**What is required**
Your response should reproduce every line of the entries that contains the word "esistente".

**Information provided**
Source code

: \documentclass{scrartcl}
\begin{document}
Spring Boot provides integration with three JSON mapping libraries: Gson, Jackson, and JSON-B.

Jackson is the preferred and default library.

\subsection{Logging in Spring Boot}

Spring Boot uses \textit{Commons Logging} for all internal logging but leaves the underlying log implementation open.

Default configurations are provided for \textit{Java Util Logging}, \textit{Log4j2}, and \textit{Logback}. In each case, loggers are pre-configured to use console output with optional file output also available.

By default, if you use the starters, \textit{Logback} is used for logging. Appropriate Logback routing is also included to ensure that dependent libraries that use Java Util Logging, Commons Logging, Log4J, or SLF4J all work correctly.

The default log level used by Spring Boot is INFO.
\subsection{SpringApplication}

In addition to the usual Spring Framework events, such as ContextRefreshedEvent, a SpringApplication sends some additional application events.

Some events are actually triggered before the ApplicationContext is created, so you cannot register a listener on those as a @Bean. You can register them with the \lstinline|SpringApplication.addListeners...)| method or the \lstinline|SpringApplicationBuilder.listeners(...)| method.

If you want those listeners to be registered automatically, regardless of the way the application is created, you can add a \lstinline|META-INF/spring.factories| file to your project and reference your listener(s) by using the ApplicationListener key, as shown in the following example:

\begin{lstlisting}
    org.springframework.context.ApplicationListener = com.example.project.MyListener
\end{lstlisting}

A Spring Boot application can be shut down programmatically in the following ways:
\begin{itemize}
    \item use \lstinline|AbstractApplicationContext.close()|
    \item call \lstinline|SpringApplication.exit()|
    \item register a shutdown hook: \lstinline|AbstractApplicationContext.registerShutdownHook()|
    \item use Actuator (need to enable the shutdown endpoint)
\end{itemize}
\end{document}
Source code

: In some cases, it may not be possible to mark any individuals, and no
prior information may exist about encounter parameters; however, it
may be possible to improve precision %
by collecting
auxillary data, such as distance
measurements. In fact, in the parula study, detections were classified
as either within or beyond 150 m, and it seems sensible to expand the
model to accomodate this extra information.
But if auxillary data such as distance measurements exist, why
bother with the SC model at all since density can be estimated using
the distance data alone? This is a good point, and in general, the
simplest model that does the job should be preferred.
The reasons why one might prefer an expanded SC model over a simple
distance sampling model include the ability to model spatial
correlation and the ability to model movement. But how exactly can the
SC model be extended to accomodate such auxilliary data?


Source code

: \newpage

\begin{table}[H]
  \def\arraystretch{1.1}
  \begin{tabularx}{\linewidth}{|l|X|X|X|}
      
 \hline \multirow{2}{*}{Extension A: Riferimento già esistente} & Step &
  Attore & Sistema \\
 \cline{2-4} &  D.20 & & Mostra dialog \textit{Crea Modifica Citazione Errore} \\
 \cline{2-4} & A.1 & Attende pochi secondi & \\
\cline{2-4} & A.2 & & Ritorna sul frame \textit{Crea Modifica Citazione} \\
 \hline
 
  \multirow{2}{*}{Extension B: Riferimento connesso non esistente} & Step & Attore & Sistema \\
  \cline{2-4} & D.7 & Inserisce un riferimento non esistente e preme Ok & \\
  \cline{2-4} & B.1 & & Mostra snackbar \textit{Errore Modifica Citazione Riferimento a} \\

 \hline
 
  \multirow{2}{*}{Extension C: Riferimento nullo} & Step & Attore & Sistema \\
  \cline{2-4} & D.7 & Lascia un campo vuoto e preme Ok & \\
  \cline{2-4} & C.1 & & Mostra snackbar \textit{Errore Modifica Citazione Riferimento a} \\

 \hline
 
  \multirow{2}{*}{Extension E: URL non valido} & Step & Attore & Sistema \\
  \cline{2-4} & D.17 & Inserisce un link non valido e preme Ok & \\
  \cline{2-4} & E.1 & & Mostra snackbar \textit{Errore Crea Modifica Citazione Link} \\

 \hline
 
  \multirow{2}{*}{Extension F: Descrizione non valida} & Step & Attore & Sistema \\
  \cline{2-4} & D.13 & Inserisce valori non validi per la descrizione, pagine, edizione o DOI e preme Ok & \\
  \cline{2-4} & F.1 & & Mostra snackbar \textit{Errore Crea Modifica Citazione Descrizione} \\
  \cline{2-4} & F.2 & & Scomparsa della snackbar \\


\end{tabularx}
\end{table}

**Answer box**
 \hline \multirow{2}{*}{Extension A: Riferimento già esistente} & Step &
  \multirow{2}{*}{Extension B: Riferimento connesso non esistente} & Step & Attore & Sistema \\
  \cline{2-4} & D.7 & Inserisce un riferimento non esistente e preme Ok & \\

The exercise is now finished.